Stored data =>
----------
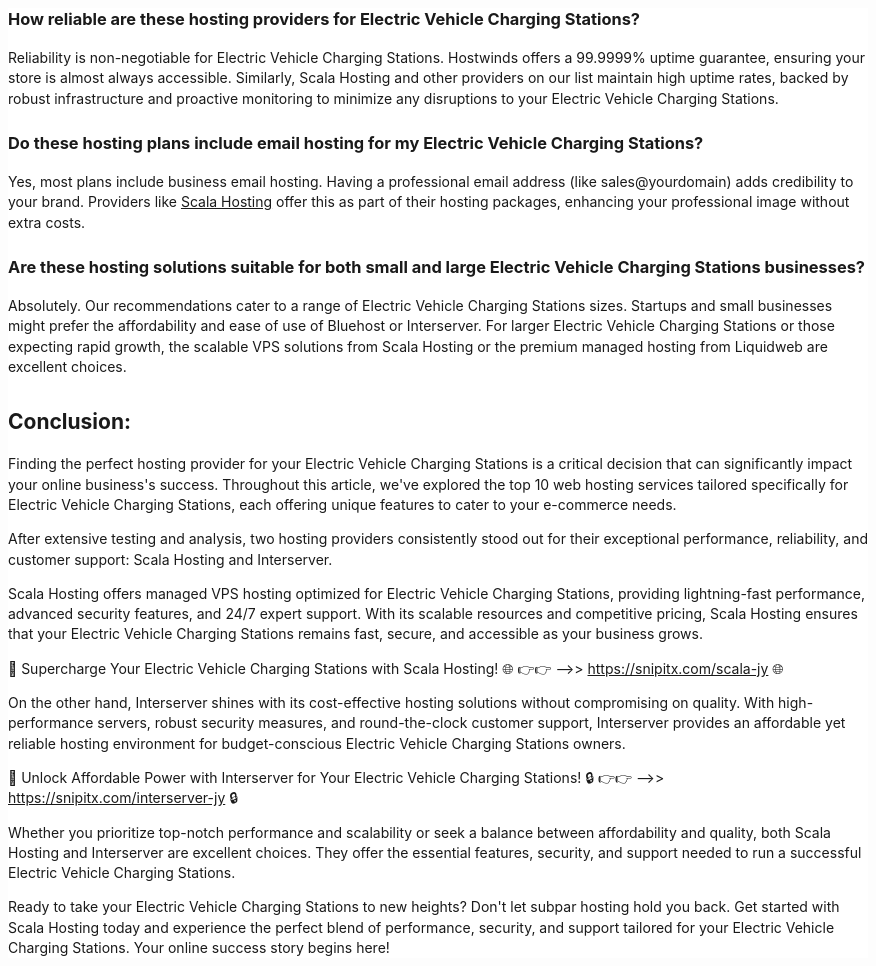 ### How reliable are these hosting providers for Electric Vehicle Charging Stations? 
Reliability is non-negotiable for Electric Vehicle Charging Stations. Hostwinds offers a 99.9999% uptime guarantee, ensuring your store is almost always accessible. Similarly, Scala Hosting and other providers on our list maintain high uptime rates, backed by robust infrastructure and proactive monitoring to minimize any disruptions to your Electric Vehicle Charging Stations.

### Do these hosting plans include email hosting for my Electric Vehicle Charging Stations? 
Yes, most plans include business email hosting. Having a professional email address (like sales@yourdomain) adds credibility to your brand. Providers like [Scala Hosting](https://snipitx.com/scala-jy) offer this as part of their hosting packages, enhancing your professional image without extra costs.

### Are these hosting solutions suitable for both small and large Electric Vehicle Charging Stations businesses? 
Absolutely. Our recommendations cater to a range of Electric Vehicle Charging Stations sizes. Startups and small businesses might prefer the affordability and ease of use of Bluehost or Interserver. For larger Electric Vehicle Charging Stations or those expecting rapid growth, the scalable VPS solutions from Scala Hosting or the premium managed hosting from Liquidweb are excellent choices.

## Conclusion:

Finding the perfect hosting provider for your Electric Vehicle Charging Stations is a critical decision that can significantly impact your online business's success. Throughout this article, we've explored the top 10 web hosting services tailored specifically for Electric Vehicle Charging Stations, each offering unique features to cater to your e-commerce needs.

After extensive testing and analysis, two hosting providers consistently stood out for their exceptional performance, reliability, and customer support: Scala Hosting and Interserver.

Scala Hosting offers managed VPS hosting optimized for Electric Vehicle Charging Stations, providing lightning-fast performance, advanced security features, and 24/7 expert support. With its scalable resources and competitive pricing, Scala Hosting ensures that your Electric Vehicle Charging Stations remains fast, secure, and accessible as your business grows.

🚀 Supercharge Your Electric Vehicle Charging Stations with Scala Hosting! 🌐
👉👉 -->> https://snipitx.com/scala-jy 🌐

On the other hand, Interserver shines with its cost-effective hosting solutions without compromising on quality. With high-performance servers, robust security measures, and round-the-clock customer support, Interserver provides an affordable yet reliable hosting environment for budget-conscious Electric Vehicle Charging Stations owners.

💸 Unlock Affordable Power with Interserver for Your Electric Vehicle Charging Stations! 🔒
👉👉 -->> https://snipitx.com/interserver-jy 🔒

Whether you prioritize top-notch performance and scalability or seek a balance between affordability and quality, both Scala Hosting and Interserver are excellent choices. They offer the essential features, security, and support needed to run a successful Electric Vehicle Charging Stations.

Ready to take your Electric Vehicle Charging Stations to new heights? Don't let subpar hosting hold you back. Get started with Scala Hosting today and experience the perfect blend of performance, security, and support tailored for your Electric Vehicle Charging Stations. Your online success story begins here!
----------
What is needed => When you transcribe the lines above, keep every word exact but leave the pictures behind.

Task solution =>
 ### How reliable are these hosting providers for Electric Vehicle Charging Stations? 
Reliability is non-negotiable for Electric Vehicle Charging Stations. Hostwinds offers a 99.9999% uptime guarantee, ensuring your store is almost always accessible. Similarly, Scala Hosting and other providers on our list maintain high uptime rates, backed by robust infrastructure and proactive monitoring to minimize any disruptions to your Electric Vehicle Charging Stations.

### Do these hosting plans include email hosting for my Electric Vehicle Charging Stations? 
Yes, most plans include business email hosting. Having a professional email address (like sales@yourdomain) adds credibility to your brand. Providers like [Scala Hosting](https://snipitx.com/scala-jy) offer this as part of their hosting packages, enhancing your professional image without extra costs.

### Are these hosting solutions suitable for both small and large Electric Vehicle Charging Stations businesses? 
Absolutely. Our recommendations cater to a range of Electric Vehicle Charging Stations sizes. Startups and small businesses might prefer the affordability and ease of use of Bluehost or Interserver. For larger Electric Vehicle Charging Stations or those expecting rapid growth, the scalable VPS solutions from Scala Hosting or the premium managed hosting from Liquidweb are excellent choices.

## Conclusion:

Finding the perfect hosting provider for your Electric Vehicle Charging Stations is a critical decision that can significantly impact your online business's success. Throughout this article, we've explored the top 10 web hosting services tailored specifically for Electric Vehicle Charging Stations, each offering unique features to cater to your e-commerce needs.

After extensive testing and analysis, two hosting providers consistently stood out for their exceptional performance, reliability, and customer support: Scala Hosting and Interserver.

Scala Hosting offers managed VPS hosting optimized for Electric Vehicle Charging Stations, providing lightning-fast performance, advanced security features, and 24/7 expert support. With its scalable resources and competitive pricing, Scala Hosting ensures that your Electric Vehicle Charging Stations remains fast, secure, and accessible as your business grows.

🚀 Supercharge Your Electric Vehicle Charging Stations with Scala Hosting! 🌐
👉👉 -->> https://snipitx.com/scala-jy 🌐

On the other hand, Interserver shines with its cost-effective hosting solutions without compromising on quality. With high-performance servers, robust security measures, and round-the-clock customer support, Interserver provides an affordable yet reliable hosting environment for budget-conscious Electric Vehicle Charging Stations owners.

💸 Unlock Affordable Power with Interserver for Your Electric Vehicle Charging Stations! 🔒
👉👉 -->> https://snipitx.com/interserver-jy 🔒

Whether you prioritize top-notch performance and scalability or seek a balance between affordability and quality, both Scala Hosting and Interserver are excellent choices. They offer the essential features, security, and support needed to run a successful Electric Vehicle Charging Stations.

Ready to take your Electric Vehicle Charging Stations to new heights? Don't let subpar hosting hold you back. Get started with Scala Hosting today and experience the perfect blend of performance, security, and support tailored for your Electric Vehicle Charging Stations. Your online success story begins here!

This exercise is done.